In his words, the decision to deliver a missile strike was taken at 04:00 a.m. on August 8.

“Those who say otherwise either do not know or deliberately distort the truth,” Medvedev noted. “I have already commented on my consultations with colleagues, with the minister of defence and others. These consultations may be summarized as follows: such decision are within the competence of only one person, and I was the one, as the Supreme Commander-in-Chief and the President of the country.”

According to Medvedev, he got in touch with Vladimir Putin, the then prime minister, who was in Beijing at that time.

“But as a matter of fact, it does not matter who got in contact with whom, the matter is that it was vital to take such decisions,” Medvedev said. “I am confident that in that situation my decisions to use force in response were taken exactly when they should be taken.”

“Otherwise, we would not have solved the tasks we were facing,” he went on. “But we did solve these tasks, with minimum casualties. If these decisions were taken later the situation would have been utterly different.”

Commenting on a recent documentary dedicated to the 2008 Georgian-South Ossetian conflict, he said he saw “nothing extraordinary, except several comments from the former chief of the General Staff [Yuri Baluyevsky], who by the time of these developments had been appointed from his post to the Russian Security Council.” “He had no comments then, but after he quitted he apparently wanted to speak up,” Medvedev noted.
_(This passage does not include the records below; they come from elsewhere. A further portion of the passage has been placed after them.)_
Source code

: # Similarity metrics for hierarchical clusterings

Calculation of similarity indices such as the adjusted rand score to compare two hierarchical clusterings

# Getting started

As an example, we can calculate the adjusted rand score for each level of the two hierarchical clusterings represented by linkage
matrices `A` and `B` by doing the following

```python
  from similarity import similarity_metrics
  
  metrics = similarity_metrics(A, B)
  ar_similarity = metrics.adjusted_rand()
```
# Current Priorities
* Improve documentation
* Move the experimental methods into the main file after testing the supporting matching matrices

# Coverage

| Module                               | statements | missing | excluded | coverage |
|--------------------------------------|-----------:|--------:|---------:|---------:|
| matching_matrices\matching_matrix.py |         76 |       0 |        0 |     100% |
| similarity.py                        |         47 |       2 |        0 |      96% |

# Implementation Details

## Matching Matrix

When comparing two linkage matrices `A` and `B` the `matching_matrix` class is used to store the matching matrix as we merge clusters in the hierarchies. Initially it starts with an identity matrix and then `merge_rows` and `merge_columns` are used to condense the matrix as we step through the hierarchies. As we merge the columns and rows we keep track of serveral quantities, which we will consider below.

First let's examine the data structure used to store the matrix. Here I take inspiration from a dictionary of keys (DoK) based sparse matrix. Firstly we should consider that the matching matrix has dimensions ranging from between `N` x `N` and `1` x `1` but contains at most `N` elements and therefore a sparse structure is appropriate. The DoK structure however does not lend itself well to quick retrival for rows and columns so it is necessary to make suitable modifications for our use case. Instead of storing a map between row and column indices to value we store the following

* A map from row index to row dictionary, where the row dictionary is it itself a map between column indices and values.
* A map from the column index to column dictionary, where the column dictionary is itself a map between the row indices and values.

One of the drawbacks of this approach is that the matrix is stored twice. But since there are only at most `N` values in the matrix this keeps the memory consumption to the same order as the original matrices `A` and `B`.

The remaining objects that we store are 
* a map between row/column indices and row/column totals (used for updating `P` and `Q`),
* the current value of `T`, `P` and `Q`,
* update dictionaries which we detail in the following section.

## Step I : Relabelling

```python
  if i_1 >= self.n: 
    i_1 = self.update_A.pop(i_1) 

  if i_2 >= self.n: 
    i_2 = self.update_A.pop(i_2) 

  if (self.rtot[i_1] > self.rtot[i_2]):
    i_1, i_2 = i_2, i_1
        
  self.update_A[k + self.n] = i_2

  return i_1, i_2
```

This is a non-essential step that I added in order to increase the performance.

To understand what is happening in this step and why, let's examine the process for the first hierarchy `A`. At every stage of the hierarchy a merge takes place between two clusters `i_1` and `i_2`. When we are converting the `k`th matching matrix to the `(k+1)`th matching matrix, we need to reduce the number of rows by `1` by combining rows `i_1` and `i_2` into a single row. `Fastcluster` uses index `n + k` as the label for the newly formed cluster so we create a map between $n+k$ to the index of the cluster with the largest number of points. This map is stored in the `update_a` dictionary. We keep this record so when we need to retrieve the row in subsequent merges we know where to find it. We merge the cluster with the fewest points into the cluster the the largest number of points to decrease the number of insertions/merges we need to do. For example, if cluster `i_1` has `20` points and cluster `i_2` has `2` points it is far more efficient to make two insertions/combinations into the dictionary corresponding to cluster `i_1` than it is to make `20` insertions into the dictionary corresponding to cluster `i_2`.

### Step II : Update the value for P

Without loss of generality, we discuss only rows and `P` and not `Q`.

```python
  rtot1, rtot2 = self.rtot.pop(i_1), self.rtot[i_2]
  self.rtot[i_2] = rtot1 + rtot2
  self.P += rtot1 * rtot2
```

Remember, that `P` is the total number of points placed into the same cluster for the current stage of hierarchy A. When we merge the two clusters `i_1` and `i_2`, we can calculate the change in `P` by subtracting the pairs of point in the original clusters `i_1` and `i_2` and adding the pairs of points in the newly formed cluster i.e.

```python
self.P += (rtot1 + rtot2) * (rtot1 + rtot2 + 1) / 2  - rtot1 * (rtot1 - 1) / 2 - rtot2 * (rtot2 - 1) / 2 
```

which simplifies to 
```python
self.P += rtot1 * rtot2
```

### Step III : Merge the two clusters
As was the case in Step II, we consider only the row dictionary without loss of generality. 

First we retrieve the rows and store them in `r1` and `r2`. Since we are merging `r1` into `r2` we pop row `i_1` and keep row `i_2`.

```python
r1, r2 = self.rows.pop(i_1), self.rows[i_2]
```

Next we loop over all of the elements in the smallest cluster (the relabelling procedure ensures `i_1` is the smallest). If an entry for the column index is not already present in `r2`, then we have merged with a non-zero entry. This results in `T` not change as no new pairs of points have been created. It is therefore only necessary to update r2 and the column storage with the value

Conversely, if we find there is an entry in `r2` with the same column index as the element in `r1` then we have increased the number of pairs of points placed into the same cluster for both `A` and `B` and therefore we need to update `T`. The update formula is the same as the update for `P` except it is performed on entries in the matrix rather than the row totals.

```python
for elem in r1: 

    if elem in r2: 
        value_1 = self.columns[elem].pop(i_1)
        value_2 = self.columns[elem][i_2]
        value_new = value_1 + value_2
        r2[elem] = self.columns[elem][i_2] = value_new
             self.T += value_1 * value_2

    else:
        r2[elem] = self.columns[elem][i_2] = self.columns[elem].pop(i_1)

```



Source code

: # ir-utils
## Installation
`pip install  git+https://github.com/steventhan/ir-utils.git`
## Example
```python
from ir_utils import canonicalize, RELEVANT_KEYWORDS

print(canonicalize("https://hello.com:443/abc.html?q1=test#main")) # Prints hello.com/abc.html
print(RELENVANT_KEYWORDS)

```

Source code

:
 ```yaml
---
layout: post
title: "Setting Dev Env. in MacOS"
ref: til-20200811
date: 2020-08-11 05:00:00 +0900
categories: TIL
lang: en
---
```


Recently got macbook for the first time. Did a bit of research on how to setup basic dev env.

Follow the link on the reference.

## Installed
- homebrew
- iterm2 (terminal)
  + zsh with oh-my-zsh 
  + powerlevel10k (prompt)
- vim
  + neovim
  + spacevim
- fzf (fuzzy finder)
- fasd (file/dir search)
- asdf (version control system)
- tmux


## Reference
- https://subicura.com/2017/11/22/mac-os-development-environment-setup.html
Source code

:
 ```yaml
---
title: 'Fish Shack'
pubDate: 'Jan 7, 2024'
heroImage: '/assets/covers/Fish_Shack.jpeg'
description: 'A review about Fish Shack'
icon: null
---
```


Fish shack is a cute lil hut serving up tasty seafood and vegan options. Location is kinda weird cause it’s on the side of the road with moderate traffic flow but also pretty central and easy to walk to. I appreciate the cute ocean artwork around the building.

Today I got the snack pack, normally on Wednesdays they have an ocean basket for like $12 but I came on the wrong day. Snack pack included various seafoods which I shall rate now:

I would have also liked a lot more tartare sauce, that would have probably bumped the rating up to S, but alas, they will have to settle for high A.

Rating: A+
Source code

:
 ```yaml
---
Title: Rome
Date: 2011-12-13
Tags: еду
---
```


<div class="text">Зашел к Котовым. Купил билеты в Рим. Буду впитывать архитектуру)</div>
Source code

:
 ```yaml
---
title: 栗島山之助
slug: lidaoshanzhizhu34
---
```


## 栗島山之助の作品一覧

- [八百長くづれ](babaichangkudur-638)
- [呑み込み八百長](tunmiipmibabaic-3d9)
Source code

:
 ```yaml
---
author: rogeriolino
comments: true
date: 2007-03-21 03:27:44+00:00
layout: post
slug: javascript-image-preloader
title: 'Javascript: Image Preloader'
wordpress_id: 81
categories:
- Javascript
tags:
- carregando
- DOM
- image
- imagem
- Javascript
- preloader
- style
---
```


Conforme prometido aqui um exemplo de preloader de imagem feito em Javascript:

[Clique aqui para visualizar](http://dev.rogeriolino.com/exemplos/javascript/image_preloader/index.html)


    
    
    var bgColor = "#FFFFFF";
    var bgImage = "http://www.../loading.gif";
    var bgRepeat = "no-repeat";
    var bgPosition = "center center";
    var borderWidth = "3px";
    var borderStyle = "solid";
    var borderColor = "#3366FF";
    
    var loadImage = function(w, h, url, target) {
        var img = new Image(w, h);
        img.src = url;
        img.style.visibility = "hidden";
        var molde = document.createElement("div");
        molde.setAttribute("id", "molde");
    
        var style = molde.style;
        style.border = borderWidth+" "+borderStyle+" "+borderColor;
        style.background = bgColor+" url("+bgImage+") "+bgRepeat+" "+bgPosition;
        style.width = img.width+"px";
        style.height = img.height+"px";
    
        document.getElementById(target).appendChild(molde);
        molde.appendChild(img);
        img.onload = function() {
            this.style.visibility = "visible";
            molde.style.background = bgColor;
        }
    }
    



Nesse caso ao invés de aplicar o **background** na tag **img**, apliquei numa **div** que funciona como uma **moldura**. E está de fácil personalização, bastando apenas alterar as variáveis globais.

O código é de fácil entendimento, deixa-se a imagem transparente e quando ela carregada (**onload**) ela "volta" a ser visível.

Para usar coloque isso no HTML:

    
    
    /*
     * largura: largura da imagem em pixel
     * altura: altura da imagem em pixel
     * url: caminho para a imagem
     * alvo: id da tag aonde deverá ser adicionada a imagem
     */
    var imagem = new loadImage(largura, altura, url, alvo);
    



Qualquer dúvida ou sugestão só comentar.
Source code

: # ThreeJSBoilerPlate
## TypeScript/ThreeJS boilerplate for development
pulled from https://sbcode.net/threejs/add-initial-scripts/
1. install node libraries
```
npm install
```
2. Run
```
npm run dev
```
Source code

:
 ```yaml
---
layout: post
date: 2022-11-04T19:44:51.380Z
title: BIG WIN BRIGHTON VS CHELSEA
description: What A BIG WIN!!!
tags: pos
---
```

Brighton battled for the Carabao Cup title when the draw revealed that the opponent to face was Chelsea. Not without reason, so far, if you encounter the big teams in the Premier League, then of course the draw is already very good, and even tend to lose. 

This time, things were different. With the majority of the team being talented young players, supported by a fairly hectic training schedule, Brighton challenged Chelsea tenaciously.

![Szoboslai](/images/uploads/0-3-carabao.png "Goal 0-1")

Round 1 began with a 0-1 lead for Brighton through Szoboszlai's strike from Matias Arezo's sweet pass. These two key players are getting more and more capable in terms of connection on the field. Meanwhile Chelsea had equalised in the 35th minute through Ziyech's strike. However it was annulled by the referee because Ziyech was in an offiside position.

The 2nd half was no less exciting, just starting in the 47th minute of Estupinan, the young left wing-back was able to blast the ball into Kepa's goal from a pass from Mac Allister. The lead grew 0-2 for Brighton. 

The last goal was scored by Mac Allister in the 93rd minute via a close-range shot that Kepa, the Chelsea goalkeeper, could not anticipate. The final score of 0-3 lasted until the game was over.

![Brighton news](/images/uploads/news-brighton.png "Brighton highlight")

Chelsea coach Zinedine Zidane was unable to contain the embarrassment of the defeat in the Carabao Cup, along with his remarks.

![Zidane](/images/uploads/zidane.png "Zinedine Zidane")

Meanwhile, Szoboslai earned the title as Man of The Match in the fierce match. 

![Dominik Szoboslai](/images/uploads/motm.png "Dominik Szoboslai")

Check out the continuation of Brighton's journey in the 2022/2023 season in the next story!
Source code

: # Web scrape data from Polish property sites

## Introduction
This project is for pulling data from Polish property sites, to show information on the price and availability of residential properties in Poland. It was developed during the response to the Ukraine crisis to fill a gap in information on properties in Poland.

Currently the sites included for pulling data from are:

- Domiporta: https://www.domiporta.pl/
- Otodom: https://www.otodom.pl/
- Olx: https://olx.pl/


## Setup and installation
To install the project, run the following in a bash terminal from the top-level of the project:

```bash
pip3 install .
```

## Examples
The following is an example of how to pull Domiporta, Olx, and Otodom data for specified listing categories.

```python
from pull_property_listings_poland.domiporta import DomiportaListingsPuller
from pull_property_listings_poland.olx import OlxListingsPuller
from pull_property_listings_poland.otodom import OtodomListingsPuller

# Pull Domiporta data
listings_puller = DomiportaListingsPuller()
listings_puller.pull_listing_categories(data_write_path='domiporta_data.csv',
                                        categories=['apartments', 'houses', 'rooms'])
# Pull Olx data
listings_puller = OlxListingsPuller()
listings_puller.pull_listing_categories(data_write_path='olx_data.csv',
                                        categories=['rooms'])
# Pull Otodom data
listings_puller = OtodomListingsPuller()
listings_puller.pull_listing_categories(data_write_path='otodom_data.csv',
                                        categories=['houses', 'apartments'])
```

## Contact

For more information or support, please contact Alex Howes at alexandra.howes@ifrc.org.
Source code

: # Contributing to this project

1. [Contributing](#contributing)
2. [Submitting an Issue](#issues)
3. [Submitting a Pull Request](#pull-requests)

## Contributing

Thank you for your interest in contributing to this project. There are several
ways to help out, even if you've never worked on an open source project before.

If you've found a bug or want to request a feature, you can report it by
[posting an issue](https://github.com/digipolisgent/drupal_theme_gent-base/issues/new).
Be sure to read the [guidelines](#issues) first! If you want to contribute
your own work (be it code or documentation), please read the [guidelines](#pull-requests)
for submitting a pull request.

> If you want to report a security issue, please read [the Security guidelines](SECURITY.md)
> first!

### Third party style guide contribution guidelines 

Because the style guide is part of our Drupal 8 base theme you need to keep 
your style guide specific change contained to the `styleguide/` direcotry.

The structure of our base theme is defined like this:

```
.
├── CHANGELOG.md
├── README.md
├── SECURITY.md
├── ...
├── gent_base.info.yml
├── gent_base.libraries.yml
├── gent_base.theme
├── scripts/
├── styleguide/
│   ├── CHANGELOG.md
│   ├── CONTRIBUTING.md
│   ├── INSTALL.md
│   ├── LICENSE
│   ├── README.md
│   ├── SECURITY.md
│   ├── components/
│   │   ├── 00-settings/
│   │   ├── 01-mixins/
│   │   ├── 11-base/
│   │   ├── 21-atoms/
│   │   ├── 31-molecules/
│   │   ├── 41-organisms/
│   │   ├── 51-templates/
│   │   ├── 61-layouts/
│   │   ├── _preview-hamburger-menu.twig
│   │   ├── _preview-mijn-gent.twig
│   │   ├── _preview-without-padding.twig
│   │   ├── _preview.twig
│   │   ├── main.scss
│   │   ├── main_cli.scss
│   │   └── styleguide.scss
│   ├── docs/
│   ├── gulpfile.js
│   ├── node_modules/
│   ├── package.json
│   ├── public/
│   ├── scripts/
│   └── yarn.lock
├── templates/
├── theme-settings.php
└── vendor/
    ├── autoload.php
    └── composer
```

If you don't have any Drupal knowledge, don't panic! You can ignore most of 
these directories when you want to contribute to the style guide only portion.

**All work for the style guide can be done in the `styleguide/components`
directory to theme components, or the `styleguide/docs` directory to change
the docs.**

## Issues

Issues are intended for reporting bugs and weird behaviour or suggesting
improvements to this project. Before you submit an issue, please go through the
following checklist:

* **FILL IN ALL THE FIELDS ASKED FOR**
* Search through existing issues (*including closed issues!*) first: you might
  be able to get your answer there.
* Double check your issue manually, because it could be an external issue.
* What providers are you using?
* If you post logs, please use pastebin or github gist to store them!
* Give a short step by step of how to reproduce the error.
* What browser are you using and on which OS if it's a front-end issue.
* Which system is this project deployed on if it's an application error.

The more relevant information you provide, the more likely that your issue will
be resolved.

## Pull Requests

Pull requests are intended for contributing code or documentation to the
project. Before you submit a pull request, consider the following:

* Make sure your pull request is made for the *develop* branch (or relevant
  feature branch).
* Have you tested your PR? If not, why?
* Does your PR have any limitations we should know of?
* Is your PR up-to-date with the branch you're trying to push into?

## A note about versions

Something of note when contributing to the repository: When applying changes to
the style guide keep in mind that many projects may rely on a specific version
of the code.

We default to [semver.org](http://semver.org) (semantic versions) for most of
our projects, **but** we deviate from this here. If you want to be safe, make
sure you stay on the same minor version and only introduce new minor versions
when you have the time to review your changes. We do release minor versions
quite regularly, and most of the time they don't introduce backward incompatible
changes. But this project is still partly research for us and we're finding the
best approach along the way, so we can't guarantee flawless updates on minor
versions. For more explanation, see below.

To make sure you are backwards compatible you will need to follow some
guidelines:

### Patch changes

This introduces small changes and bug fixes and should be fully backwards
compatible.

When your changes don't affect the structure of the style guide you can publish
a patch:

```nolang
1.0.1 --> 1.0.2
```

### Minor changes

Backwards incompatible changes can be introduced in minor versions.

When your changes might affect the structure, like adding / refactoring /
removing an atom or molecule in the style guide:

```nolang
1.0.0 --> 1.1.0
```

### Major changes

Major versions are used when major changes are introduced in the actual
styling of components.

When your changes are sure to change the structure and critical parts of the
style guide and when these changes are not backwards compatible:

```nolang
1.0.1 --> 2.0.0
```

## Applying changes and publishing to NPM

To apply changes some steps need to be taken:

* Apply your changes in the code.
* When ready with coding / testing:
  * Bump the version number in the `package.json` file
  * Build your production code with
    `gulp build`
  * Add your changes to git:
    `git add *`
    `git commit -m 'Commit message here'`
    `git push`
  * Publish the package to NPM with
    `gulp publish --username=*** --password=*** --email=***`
The Russian prime minister reminded that Georgia had been in a state of war for twenty years. “It was a creeping but very severe civil war between separate parts of the state. Nothing was chaining for years,” he said. “It was a permanent field of tension, and we felt it. That is why we tried to help settle this conflict. Russia took part in the three-party Russian-Ossetian-Georgian commission and had its peacekeepers there.”

“But it never troubled Saakashvili when he took a decision to deliver a blow. It is sad but this way he cut significant pieces off his country and tore his homeland apart,” Medvedev added.